Dear Church Friends,
This past week and yesterday in worship, together we ushered in a new season in our church calender, Lent. Lent is a time of longing, anticipation, and expectation as we reflect on what we have done, or left undone, in the past year. Additionally, it is a time to put aside something of significance, to make room for the joyful hope that we expect will come on Easter through the resurrection.
So, just as the children in primary worship yesterday buried the word, "hallelujah," I invite you to metaphorically join in the burial ceremony. As we surrender this word, this proclamation and celebration, let us make way in the silence that follows in our hearts and in our worship for contemplation. Ash Wednesday reminded us that we are all dust and to dust we will return. This can seem a harsh reality. Yet, last Wednesday, the ashes were not marked on us in a smeary abstract image, but in the shape of a cross. It is a symbol that reminds us that even though we will all one day die, in the meantime we are to live in Christ, whose death transforms our own demise! Therefore, we need not fear the burial of "hallelujah," but instead we can embrace it with eagerness as we wait in faithfulness for the opportunity to shout it again.
Accordingly, during worship yesterday we learned that our true salvation, as a world, as a nation, as a people and especially as a church, comes not by way of our newly elected President or by any other worldly, empire means, but through the power of Jesus. Amen?! Yet, what a challenge this lays before us. The challenge to live with faith and trust in a Messiah who leads us into the wilderness. Yet, when we realize that God has already provided for our journey, we are then able to take the initiative to recognize God's action and follow Christ more fully. Jesus is on the move! --in a myriad of ways. Let us together, as a church, this Lenten season learn to better trust these movements so that we can join in and experience the joy of life in the kingdom of God.
Questions for Reflection:
What tempts us? When are we in the wilderness?
How do we want to control our own destiny?
Faithful God, trusting in you,
the forty days of conversion and penance.

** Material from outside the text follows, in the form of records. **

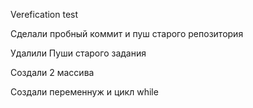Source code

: Verefication test

Сделали пробный коммит и пуш старого репозитория

Удалили Пуши старого задания

Создали 2 массива

Создали переменнуж и цикл while
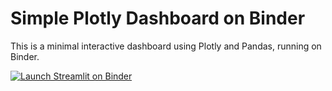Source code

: # Simple Plotly Dashboard on Binder

This is a minimal interactive dashboard using Plotly and Pandas, running on Binder.

[![Launch Streamlit on Binder](https://mybinder.org/badge_logo.svg)](https://mybinder.org/v2/gh/benchharp/example_irisE/main?urlpath=streamlit/app.py)


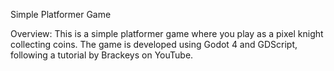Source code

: Simple Platformer Game

Overview:
This is a simple platformer game where you play as a pixel knight collecting coins. The game is developed using Godot 4 and GDScript, following a tutorial by Brackeys on YouTube.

Give us strength for Christian discipline,
that we may renounce evil
and be decisive in doing good.
May integrity and uprightness preserve us,
for we wait for you.
We ask this through Jesus Christ, Amen.
Blessings to you this week,
P.S. Henri Nouwen offers a great resource, "Show Me the Way: Readings for Each Day of Lent." I borrowed part of the prayer from him. The latter part is from Psalm 25.